BEGIN Available data
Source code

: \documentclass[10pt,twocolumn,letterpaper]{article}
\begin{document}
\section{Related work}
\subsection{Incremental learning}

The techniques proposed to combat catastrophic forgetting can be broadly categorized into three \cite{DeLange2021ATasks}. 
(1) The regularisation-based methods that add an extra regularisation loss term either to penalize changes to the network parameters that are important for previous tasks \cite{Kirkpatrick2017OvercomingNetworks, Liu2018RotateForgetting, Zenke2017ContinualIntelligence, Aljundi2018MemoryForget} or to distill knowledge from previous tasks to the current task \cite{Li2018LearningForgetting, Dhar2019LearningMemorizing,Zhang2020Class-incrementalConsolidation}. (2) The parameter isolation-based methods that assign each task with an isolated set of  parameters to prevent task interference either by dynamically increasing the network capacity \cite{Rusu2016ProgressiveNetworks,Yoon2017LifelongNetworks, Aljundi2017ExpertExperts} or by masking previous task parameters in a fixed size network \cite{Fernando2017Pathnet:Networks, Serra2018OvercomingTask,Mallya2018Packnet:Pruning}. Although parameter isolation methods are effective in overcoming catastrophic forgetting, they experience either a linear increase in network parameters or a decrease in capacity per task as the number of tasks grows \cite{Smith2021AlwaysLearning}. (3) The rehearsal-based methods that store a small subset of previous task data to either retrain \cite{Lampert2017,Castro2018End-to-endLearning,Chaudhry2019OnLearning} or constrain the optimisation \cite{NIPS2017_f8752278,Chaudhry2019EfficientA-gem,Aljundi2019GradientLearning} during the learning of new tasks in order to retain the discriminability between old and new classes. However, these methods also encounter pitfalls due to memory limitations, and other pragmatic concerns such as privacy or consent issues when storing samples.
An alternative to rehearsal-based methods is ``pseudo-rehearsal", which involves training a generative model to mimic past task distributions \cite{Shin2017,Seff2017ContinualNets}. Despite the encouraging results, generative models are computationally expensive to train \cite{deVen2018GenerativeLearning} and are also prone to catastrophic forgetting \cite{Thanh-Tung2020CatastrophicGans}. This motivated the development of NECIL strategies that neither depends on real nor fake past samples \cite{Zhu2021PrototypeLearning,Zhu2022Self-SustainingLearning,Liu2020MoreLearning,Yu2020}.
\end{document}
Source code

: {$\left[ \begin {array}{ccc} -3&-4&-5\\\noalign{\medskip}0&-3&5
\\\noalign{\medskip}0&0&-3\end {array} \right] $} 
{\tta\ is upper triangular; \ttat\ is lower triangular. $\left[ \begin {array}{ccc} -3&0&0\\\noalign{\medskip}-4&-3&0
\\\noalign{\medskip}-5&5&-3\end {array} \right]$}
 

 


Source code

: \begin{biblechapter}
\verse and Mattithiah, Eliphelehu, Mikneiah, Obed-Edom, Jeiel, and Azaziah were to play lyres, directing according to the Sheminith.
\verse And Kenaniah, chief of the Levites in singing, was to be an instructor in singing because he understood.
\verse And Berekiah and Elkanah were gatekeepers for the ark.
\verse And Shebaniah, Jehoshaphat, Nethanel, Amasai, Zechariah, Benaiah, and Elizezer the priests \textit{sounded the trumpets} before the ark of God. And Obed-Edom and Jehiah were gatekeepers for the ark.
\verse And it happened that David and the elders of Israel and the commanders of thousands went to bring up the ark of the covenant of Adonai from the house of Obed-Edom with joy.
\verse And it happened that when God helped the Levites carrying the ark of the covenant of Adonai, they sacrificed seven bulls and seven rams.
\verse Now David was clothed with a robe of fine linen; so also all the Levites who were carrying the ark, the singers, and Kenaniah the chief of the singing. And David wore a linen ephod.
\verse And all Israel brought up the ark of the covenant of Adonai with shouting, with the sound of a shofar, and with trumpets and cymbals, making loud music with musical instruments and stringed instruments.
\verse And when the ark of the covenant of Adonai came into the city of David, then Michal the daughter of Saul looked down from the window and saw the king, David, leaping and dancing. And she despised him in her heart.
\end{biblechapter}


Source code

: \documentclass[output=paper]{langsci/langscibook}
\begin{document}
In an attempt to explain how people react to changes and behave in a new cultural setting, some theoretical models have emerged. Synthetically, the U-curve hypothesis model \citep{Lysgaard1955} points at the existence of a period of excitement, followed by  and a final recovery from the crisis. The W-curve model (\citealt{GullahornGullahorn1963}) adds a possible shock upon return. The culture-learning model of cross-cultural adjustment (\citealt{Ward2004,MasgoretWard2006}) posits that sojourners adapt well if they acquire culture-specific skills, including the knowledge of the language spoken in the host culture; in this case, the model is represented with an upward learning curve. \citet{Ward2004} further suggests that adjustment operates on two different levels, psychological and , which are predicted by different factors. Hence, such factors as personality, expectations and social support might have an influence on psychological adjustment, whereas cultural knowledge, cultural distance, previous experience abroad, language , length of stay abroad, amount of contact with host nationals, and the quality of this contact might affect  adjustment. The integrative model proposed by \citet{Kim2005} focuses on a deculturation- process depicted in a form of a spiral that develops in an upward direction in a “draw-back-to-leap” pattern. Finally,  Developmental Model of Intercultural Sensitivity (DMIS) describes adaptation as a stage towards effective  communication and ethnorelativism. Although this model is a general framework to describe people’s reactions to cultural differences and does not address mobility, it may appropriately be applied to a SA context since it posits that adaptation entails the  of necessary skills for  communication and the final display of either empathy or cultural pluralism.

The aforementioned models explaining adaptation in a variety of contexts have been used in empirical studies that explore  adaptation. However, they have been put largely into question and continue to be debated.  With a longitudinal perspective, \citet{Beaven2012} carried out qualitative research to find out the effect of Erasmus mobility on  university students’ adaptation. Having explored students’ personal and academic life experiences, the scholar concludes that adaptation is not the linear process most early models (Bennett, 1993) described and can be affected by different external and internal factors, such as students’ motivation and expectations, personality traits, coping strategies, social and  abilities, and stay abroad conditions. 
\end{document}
END Available data
* **What to do**
With "array" as the search word, count the matching lines in the records and give the number alone.

* **Solution to the exercise**
4